**Work request**
The answer must be the full listing, retyped exactly.

**Task material**
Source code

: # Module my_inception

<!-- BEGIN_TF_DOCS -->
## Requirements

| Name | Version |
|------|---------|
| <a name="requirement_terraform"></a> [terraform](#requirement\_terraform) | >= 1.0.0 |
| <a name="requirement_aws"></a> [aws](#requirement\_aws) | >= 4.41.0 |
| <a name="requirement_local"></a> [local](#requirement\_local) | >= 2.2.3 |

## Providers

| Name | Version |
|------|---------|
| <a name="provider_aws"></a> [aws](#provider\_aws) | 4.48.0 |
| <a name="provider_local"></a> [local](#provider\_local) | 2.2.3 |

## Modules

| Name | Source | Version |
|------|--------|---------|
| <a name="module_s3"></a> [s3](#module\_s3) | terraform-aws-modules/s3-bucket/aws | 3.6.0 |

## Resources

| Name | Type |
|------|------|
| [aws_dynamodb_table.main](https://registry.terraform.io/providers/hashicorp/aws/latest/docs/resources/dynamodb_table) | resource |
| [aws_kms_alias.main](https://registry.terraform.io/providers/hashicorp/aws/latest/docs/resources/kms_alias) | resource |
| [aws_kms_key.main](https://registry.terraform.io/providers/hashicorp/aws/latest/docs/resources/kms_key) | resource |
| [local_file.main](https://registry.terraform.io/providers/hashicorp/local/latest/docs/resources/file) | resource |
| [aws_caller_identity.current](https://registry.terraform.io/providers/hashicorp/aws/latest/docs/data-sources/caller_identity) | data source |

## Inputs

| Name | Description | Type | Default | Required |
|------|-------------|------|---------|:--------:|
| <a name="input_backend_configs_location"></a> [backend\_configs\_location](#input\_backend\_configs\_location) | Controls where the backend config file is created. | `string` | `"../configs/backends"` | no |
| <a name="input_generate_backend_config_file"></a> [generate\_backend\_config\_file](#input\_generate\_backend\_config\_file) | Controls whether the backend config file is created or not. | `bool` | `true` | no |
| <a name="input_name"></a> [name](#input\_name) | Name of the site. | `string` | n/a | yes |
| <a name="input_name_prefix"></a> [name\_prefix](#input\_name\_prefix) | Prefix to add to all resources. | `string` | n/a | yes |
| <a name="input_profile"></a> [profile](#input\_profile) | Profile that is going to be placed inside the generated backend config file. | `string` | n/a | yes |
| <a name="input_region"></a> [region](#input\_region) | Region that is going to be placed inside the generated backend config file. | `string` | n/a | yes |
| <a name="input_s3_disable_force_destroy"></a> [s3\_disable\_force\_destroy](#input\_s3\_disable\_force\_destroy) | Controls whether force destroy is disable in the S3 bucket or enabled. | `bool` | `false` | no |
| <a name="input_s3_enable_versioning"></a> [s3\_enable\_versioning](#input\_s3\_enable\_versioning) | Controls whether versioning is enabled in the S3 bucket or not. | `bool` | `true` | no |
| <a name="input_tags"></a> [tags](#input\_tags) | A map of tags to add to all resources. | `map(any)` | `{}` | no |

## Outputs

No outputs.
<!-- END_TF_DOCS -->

**Answer section**
Source code

: # Module my_inception

<!-- BEGIN_TF_DOCS -->
## Requirements

| Name | Version |
|------|---------|
| <a name="requirement_terraform"></a> [terraform](#requirement\_terraform) | >= 1.0.0 |
| <a name="requirement_aws"></a> [aws](#requirement\_aws) | >= 4.41.0 |
| <a name="requirement_local"></a> [local](#requirement\_local) | >= 2.2.3 |

## Providers

| Name | Version |
|------|---------|
| <a name="provider_aws"></a> [aws](#provider\_aws) | 4.48.0 |
| <a name="provider_local"></a> [local](#provider\_local) | 2.2.3 |

## Modules

| Name | Source | Version |
|------|--------|---------|
| <a name="module_s3"></a> [s3](#module\_s3) | terraform-aws-modules/s3-bucket/aws | 3.6.0 |

## Resources

| Name | Type |
|------|------|
| [aws_dynamodb_table.main](https://registry.terraform.io/providers/hashicorp/aws/latest/docs/resources/dynamodb_table) | resource |
| [aws_kms_alias.main](https://registry.terraform.io/providers/hashicorp/aws/latest/docs/resources/kms_alias) | resource |
| [aws_kms_key.main](https://registry.terraform.io/providers/hashicorp/aws/latest/docs/resources/kms_key) | resource |
| [local_file.main](https://registry.terraform.io/providers/hashicorp/local/latest/docs/resources/file) | resource |
| [aws_caller_identity.current](https://registry.terraform.io/providers/hashicorp/aws/latest/docs/data-sources/caller_identity) | data source |

## Inputs

| Name | Description | Type | Default | Required |
|------|-------------|------|---------|:--------:|
| <a name="input_backend_configs_location"></a> [backend\_configs\_location](#input\_backend\_configs\_location) | Controls where the backend config file is created. | `string` | `"../configs/backends"` | no |
| <a name="input_generate_backend_config_file"></a> [generate\_backend\_config\_file](#input\_generate\_backend\_config\_file) | Controls whether the backend config file is created or not. | `bool` | `true` | no |
| <a name="input_name"></a> [name](#input\_name) | Name of the site. | `string` | n/a | yes |
| <a name="input_name_prefix"></a> [name\_prefix](#input\_name\_prefix) | Prefix to add to all resources. | `string` | n/a | yes |
| <a name="input_profile"></a> [profile](#input\_profile) | Profile that is going to be placed inside the generated backend config file. | `string` | n/a | yes |
| <a name="input_region"></a> [region](#input\_region) | Region that is going to be placed inside the generated backend config file. | `string` | n/a | yes |
| <a name="input_s3_disable_force_destroy"></a> [s3\_disable\_force\_destroy](#input\_s3\_disable\_force\_destroy) | Controls whether force destroy is disable in the S3 bucket or enabled. | `bool` | `false` | no |
| <a name="input_s3_enable_versioning"></a> [s3\_enable\_versioning](#input\_s3\_enable\_versioning) | Controls whether versioning is enabled in the S3 bucket or not. | `bool` | `true` | no |
| <a name="input_tags"></a> [tags](#input\_tags) | A map of tags to add to all resources. | `map(any)` | `{}` | no |

## Outputs

No outputs.
<!-- END_TF_DOCS -->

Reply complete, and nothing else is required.